## DATA

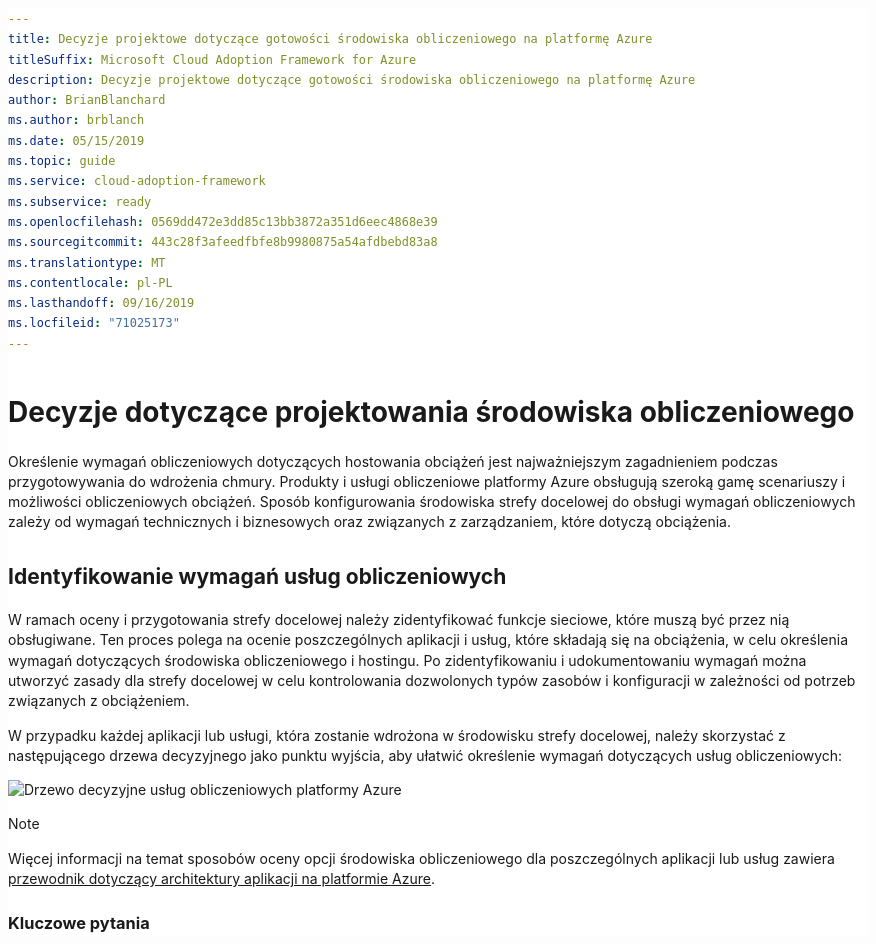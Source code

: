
 ```yaml
---
title: Decyzje projektowe dotyczące gotowości środowiska obliczeniowego na platformę Azure
titleSuffix: Microsoft Cloud Adoption Framework for Azure
description: Decyzje projektowe dotyczące gotowości środowiska obliczeniowego na platformę Azure
author: BrianBlanchard
ms.author: brblanch
ms.date: 05/15/2019
ms.topic: guide
ms.service: cloud-adoption-framework
ms.subservice: ready
ms.openlocfilehash: 0569dd472e3dd85c13bb3872a351d6eec4868e39
ms.sourcegitcommit: 443c28f3afeedfbfe8b9980875a54afdbebd83a8
ms.translationtype: MT
ms.contentlocale: pl-PL
ms.lasthandoff: 09/16/2019
ms.locfileid: "71025173"
---
```

# <a name="compute-design-decisions"></a>Decyzje dotyczące projektowania środowiska obliczeniowego

Określenie wymagań obliczeniowych dotyczących hostowania obciążeń jest najważniejszym zagadnieniem podczas przygotowywania do wdrożenia chmury. Produkty i usługi obliczeniowe platformy Azure obsługują szeroką gamę scenariuszy i możliwości obliczeniowych obciążeń. Sposób konfigurowania środowiska strefy docelowej do obsługi wymagań obliczeniowych zależy od wymagań technicznych i biznesowych oraz związanych z zarządzaniem, które dotyczą obciążenia.

## <a name="identify-compute-services-requirements"></a>Identyfikowanie wymagań usług obliczeniowych

W ramach oceny i przygotowania strefy docelowej należy zidentyfikować funkcje sieciowe, które muszą być przez nią obsługiwane. Ten proces polega na ocenie poszczególnych aplikacji i usług, które składają się na obciążenia, w celu określenia wymagań dotyczących środowiska obliczeniowego i hostingu. Po zidentyfikowaniu i udokumentowaniu wymagań można utworzyć zasady dla strefy docelowej w celu kontrolowania dozwolonych typów zasobów i konfiguracji w zależności od potrzeb związanych z obciążeniem.

W przypadku każdej aplikacji lub usługi, która zostanie wdrożona w środowisku strefy docelowej, należy skorzystać z następującego drzewa decyzyjnego jako punktu wyjścia, aby ułatwić określenie wymagań dotyczących usług obliczeniowych:

![Drzewo decyzyjne usług obliczeniowych platformy Azure](../../_images/ready/compute-decision-tree.png)

> [!NOTE]
> Więcej informacji na temat sposobów oceny opcji środowiska obliczeniowego dla poszczególnych aplikacji lub usług zawiera [przewodnik dotyczący architektury aplikacji na platformie Azure](https://docs.microsoft.com/azure/architecture/guide/technology-choices/compute-overview).

### <a name="key-questions"></a>Kluczowe pytania
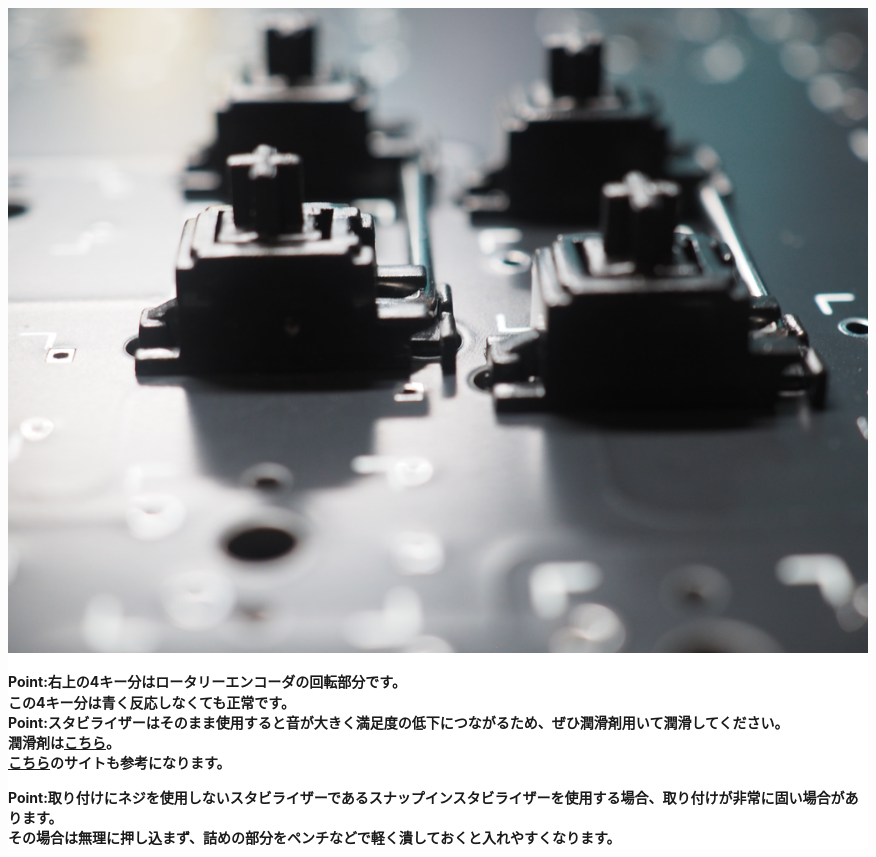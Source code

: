 ![Stab-3](imgs/Stab-3.JPG)  

**Point:右上の4キー分はロータリーエンコーダの回転部分です。**  
**この4キー分は青く反応しなくても正常です。**  
**Point:スタビライザーはそのまま使用すると音が大きく満足度の低下につながるため、ぜひ潤滑剤用いて潤滑してください。**  
**潤滑剤は[こちら](https://shop.yushakobo.jp/collections/accessory/products/lubricants)。**  
**[こちら](https://salicylic-acid3.hatenablog.com/entry/stabilizer-lubrication)のサイトも参考になります。**  

**Point:取り付けにネジを使用しないスタビライザーであるスナップインスタビライザーを使用する場合、取り付けが非常に固い場合があります。**  
**その場合は無理に押し込まず、詰めの部分をペンチなどで軽く潰しておくと入れやすくなります。**  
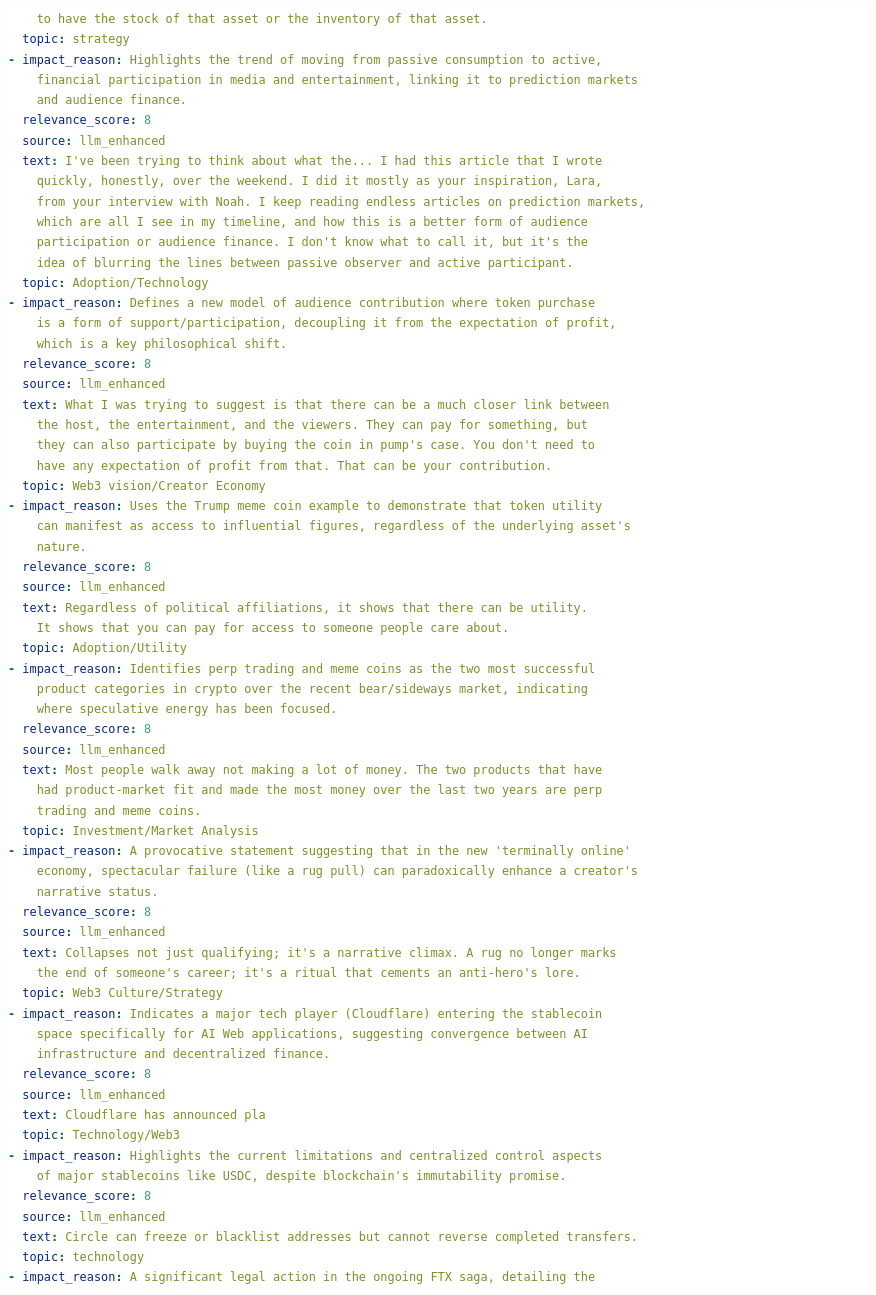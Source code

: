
 ```yaml
    to have the stock of that asset or the inventory of that asset.
  topic: strategy
- impact_reason: Highlights the trend of moving from passive consumption to active,
    financial participation in media and entertainment, linking it to prediction markets
    and audience finance.
  relevance_score: 8
  source: llm_enhanced
  text: I've been trying to think about what the... I had this article that I wrote
    quickly, honestly, over the weekend. I did it mostly as your inspiration, Lara,
    from your interview with Noah. I keep reading endless articles on prediction markets,
    which are all I see in my timeline, and how this is a better form of audience
    participation or audience finance. I don't know what to call it, but it's the
    idea of blurring the lines between passive observer and active participant.
  topic: Adoption/Technology
- impact_reason: Defines a new model of audience contribution where token purchase
    is a form of support/participation, decoupling it from the expectation of profit,
    which is a key philosophical shift.
  relevance_score: 8
  source: llm_enhanced
  text: What I was trying to suggest is that there can be a much closer link between
    the host, the entertainment, and the viewers. They can pay for something, but
    they can also participate by buying the coin in pump's case. You don't need to
    have any expectation of profit from that. That can be your contribution.
  topic: Web3 vision/Creator Economy
- impact_reason: Uses the Trump meme coin example to demonstrate that token utility
    can manifest as access to influential figures, regardless of the underlying asset's
    nature.
  relevance_score: 8
  source: llm_enhanced
  text: Regardless of political affiliations, it shows that there can be utility.
    It shows that you can pay for access to someone people care about.
  topic: Adoption/Utility
- impact_reason: Identifies perp trading and meme coins as the two most successful
    product categories in crypto over the recent bear/sideways market, indicating
    where speculative energy has been focused.
  relevance_score: 8
  source: llm_enhanced
  text: Most people walk away not making a lot of money. The two products that have
    had product-market fit and made the most money over the last two years are perp
    trading and meme coins.
  topic: Investment/Market Analysis
- impact_reason: A provocative statement suggesting that in the new 'terminally online'
    economy, spectacular failure (like a rug pull) can paradoxically enhance a creator's
    narrative status.
  relevance_score: 8
  source: llm_enhanced
  text: Collapses not just qualifying; it's a narrative climax. A rug no longer marks
    the end of someone's career; it's a ritual that cements an anti-hero's lore.
  topic: Web3 Culture/Strategy
- impact_reason: Indicates a major tech player (Cloudflare) entering the stablecoin
    space specifically for AI Web applications, suggesting convergence between AI
    infrastructure and decentralized finance.
  relevance_score: 8
  source: llm_enhanced
  text: Cloudflare has announced pla
  topic: Technology/Web3
- impact_reason: Highlights the current limitations and centralized control aspects
    of major stablecoins like USDC, despite blockchain's immutability promise.
  relevance_score: 8
  source: llm_enhanced
  text: Circle can freeze or blacklist addresses but cannot reverse completed transfers.
  topic: technology
- impact_reason: A significant legal action in the ongoing FTX saga, detailing the
```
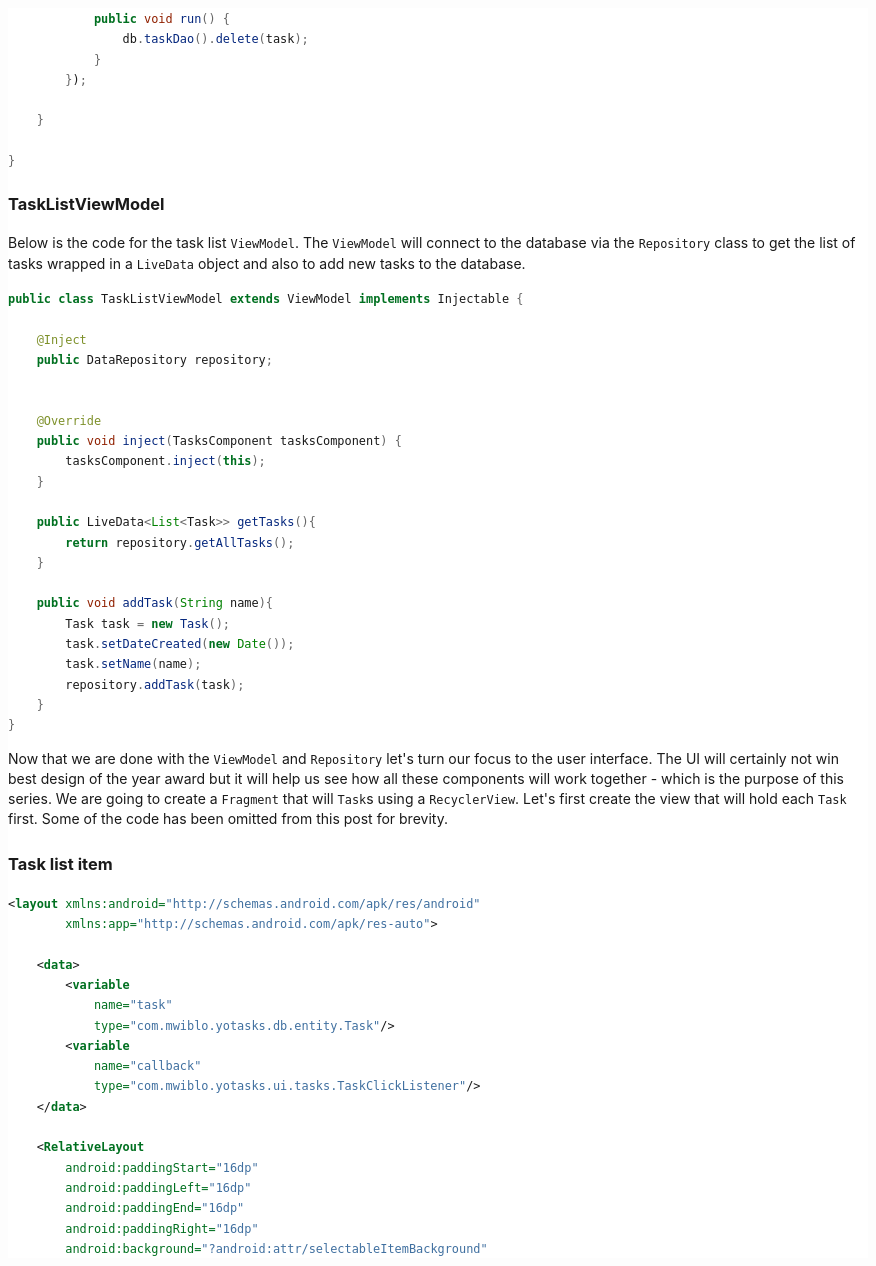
 ```java
            public void run() {
                db.taskDao().delete(task);
            }
        });

    }
    
}
```
### TaskListViewModel
Below is the code for the task list `ViewModel`. The `ViewModel` will connect to the database via the `Repository` class to get the list of tasks wrapped in a `LiveData` object and also to add new tasks to the database.
```java
public class TaskListViewModel extends ViewModel implements Injectable {

    @Inject
    public DataRepository repository;
    

    @Override
    public void inject(TasksComponent tasksComponent) {
        tasksComponent.inject(this);
    }

    public LiveData<List<Task>> getTasks(){
        return repository.getAllTasks();
    }

    public void addTask(String name){
        Task task = new Task();
        task.setDateCreated(new Date());
        task.setName(name);
        repository.addTask(task);
    }
}
```
Now that we are done with the `ViewModel` and `Repository` let's turn our focus to the user interface. The UI will certainly not win best design of the year award but it will help us see how all these components will work together - which is the purpose of this series. We are going to create a `Fragment` that will `Task`s using a `RecyclerView`. Let's first create the view that will hold each `Task` first. Some of the code has been omitted from this post for brevity.

### Task list item
```xml
<layout xmlns:android="http://schemas.android.com/apk/res/android"
        xmlns:app="http://schemas.android.com/apk/res-auto">

    <data>
        <variable
            name="task"
            type="com.mwiblo.yotasks.db.entity.Task"/>
        <variable
            name="callback"
            type="com.mwiblo.yotasks.ui.tasks.TaskClickListener"/>
    </data>

    <RelativeLayout
        android:paddingStart="16dp"
        android:paddingLeft="16dp"
        android:paddingEnd="16dp"
        android:paddingRight="16dp"
        android:background="?android:attr/selectableItemBackground"
```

## EXERCISE DIRECTIONS
Filter the records above for the string "należy" and copy each matching line.

## REPLY TO THE TASK
W ramach oceny i przygotowania strefy docelowej należy zidentyfikować funkcje sieciowe, które muszą być przez nią obsługiwane. Ten proces polega na ocenie poszczególnych aplikacji i usług, które składają się na obciążenia, w celu określenia wymagań dotyczących środowiska obliczeniowego i hostingu. Po zidentyfikowaniu i udokumentowaniu wymagań można utworzyć zasady dla strefy docelowej w celu kontrolowania dozwolonych typów zasobów i konfiguracji w zależności od potrzeb związanych z obciążeniem.
W przypadku każdej aplikacji lub usługi, która zostanie wdrożona w środowisku strefy docelowej, należy skorzystać z następującego drzewa decyzyjnego jako punktu wyjścia, aby ułatwić określenie wymagań dotyczących usług obliczeniowych:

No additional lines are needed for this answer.